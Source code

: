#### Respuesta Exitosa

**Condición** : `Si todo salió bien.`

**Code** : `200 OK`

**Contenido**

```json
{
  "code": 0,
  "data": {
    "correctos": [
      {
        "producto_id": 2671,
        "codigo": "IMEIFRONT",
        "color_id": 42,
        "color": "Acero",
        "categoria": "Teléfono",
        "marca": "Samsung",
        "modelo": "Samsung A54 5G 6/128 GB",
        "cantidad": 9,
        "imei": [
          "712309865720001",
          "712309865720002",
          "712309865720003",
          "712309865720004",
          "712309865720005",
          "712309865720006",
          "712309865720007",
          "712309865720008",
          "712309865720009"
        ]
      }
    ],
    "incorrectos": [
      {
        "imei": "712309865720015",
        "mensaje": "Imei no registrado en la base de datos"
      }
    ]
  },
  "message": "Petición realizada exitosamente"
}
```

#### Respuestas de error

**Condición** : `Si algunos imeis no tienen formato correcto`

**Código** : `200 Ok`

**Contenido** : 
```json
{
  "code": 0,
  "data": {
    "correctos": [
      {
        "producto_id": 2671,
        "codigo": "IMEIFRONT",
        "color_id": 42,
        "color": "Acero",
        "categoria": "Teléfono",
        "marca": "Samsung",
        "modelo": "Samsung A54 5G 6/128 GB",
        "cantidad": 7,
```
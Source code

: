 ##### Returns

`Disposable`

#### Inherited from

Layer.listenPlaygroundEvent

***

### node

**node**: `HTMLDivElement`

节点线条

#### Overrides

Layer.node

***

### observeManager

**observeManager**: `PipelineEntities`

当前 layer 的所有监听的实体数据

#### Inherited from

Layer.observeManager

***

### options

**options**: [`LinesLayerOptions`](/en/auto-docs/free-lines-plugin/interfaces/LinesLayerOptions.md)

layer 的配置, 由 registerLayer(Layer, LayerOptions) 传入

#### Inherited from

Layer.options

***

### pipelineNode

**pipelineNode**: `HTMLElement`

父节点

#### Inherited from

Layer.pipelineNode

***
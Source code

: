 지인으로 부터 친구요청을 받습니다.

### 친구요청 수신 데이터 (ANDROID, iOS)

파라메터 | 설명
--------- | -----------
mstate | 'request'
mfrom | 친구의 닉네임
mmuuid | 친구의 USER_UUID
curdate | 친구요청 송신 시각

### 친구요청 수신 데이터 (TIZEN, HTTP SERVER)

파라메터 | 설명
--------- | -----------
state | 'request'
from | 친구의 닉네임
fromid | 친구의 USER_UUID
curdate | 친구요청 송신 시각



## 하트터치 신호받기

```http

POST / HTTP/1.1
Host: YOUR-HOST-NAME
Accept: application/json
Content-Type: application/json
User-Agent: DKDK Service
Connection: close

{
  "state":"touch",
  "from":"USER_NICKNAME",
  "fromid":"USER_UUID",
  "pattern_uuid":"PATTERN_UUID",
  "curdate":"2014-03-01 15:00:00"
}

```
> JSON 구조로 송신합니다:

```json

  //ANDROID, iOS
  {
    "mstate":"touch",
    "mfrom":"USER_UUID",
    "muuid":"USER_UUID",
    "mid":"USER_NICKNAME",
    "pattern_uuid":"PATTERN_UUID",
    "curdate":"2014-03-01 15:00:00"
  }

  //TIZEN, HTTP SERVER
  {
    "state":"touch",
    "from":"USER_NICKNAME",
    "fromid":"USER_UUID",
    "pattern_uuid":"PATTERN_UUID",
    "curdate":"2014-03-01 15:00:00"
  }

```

________________________

DIRECTIONS FOR THIS TASK:
Transcribe all entries exactly as they appear above.

RESULT FOR THIS TASK:
Source code

:#### Respuesta Exitosa

**Condición** : `Si todo salió bien.`

**Code** : `200 OK`

**Contenido**

```json
{
  "code": 0,
  "data": {
    "correctos": [
      {
        "producto_id": 2671,
        "codigo": "IMEIFRONT",
        "color_id": 42,
        "color": "Acero",
        "categoria": "Teléfono",
        "marca": "Samsung",
        "modelo": "Samsung A54 5G 6/128 GB",
        "cantidad": 9,
        "imei": [
          "712309865720001",
          "712309865720002",
          "712309865720003",
          "712309865720004",
          "712309865720005",
          "712309865720006",
          "712309865720007",
          "712309865720008",
          "712309865720009"
        ]
      }
    ],
    "incorrectos": [
      {
        "imei": "712309865720015",
        "mensaje": "Imei no registrado en la base de datos"
      }
    ]
  },
  "message": "Petición realizada exitosamente"
}
```

#### Respuestas de error

**Condición** : `Si algunos imeis no tienen formato correcto`

**Código** : `200 Ok`

**Contenido** : 
```json
{
  "code": 0,
  "data": {
    "correctos": [
      {
        "producto_id": 2671,
        "codigo": "IMEIFRONT",
        "color_id": 42,
        "color": "Acero",
        "categoria": "Teléfono",
        "marca": "Samsung",
        "modelo": "Samsung A54 5G 6/128 GB",
        "cantidad": 7,
```
Source code

: ##### Returns

`Disposable`

#### Inherited from

Layer.listenPlaygroundEvent

***

### node

**node**: `HTMLDivElement`

节点线条

#### Overrides

Layer.node

***

### observeManager

**observeManager**: `PipelineEntities`

当前 layer 的所有监听的实体数据

#### Inherited from

Layer.observeManager

***

### options

**options**: [`LinesLayerOptions`](/en/auto-docs/free-lines-plugin/interfaces/LinesLayerOptions.md)

layer 的配置, 由 registerLayer(Layer, LayerOptions) 传入

#### Inherited from

Layer.options

***

### pipelineNode

**pipelineNode**: `HTMLElement`

父节点

#### Inherited from

Layer.pipelineNode

***
Source code

: 지인으로 부터 친구요청을 받습니다.

### 친구요청 수신 데이터 (ANDROID, iOS)

파라메터 | 설명
--------- | -----------
mstate | 'request'
mfrom | 친구의 닉네임
mmuuid | 친구의 USER_UUID
curdate | 친구요청 송신 시각

### 친구요청 수신 데이터 (TIZEN, HTTP SERVER)

파라메터 | 설명
--------- | -----------
state | 'request'
from | 친구의 닉네임
fromid | 친구의 USER_UUID
curdate | 친구요청 송신 시각



## 하트터치 신호받기

```http

POST / HTTP/1.1
Host: YOUR-HOST-NAME
Accept: application/json
Content-Type: application/json
User-Agent: DKDK Service
Connection: close

{
  "state":"touch",
  "from":"USER_NICKNAME",
  "fromid":"USER_UUID",
  "pattern_uuid":"PATTERN_UUID",
  "curdate":"2014-03-01 15:00:00"
}

```
> JSON 구조로 송신합니다:

```json

  //ANDROID, iOS
  {
    "mstate":"touch",
    "mfrom":"USER_UUID",
    "muuid":"USER_UUID",
    "mid":"USER_NICKNAME",
    "pattern_uuid":"PATTERN_UUID",
    "curdate":"2014-03-01 15:00:00"
  }

  //TIZEN, HTTP SERVER
  {
    "state":"touch",
    "from":"USER_NICKNAME",
    "fromid":"USER_UUID",
    "pattern_uuid":"PATTERN_UUID",
    "curdate":"2014-03-01 15:00:00"
  }

```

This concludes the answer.